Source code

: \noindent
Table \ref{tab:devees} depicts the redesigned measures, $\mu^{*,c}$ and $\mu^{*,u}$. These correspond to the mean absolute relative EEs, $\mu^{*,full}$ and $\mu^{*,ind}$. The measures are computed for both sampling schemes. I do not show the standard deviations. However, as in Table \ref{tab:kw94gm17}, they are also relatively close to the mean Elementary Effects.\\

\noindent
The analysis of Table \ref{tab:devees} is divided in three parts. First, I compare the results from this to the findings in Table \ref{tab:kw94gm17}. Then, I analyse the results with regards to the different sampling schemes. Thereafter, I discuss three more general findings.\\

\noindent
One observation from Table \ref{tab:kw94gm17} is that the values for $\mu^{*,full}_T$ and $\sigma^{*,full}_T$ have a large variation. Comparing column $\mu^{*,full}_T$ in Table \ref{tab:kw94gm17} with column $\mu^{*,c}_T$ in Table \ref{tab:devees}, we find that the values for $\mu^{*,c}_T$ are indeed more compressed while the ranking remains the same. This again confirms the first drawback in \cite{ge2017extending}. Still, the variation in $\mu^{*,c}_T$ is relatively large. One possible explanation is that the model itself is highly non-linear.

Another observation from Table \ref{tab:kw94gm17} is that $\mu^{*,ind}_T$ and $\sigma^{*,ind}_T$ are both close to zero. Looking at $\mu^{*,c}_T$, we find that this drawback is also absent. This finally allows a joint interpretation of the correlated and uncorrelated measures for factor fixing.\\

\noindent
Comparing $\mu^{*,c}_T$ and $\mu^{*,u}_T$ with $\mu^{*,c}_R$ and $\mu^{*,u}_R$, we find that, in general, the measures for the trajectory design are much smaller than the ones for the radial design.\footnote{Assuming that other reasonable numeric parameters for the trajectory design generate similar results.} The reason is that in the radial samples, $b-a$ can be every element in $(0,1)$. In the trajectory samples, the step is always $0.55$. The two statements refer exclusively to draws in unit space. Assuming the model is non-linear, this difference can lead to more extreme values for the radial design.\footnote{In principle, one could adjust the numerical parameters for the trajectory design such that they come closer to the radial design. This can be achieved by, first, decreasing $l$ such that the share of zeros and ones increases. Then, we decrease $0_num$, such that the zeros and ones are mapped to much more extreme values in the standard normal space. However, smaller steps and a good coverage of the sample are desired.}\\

◆ ◆ ◆ ◆ ◆

**THE PROBLEM**
Show each line of the data that contains the string "schemes".

**REPLY TO THE TASK**
Table \ref{tab:devees} depicts the redesigned measures, $\mu^{*,c}$ and $\mu^{*,u}$. These correspond to the mean absolute relative EEs, $\mu^{*,full}$ and $\mu^{*,ind}$. The measures are computed for both sampling schemes. I do not show the standard deviations. However, as in Table \ref{tab:kw94gm17}, they are also relatively close to the mean Elementary Effects.\\
The analysis of Table \ref{tab:devees} is divided in three parts. First, I compare the results from this to the findings in Table \ref{tab:kw94gm17}. Then, I analyse the results with regards to the different sampling schemes. Thereafter, I discuss three more general findings.\\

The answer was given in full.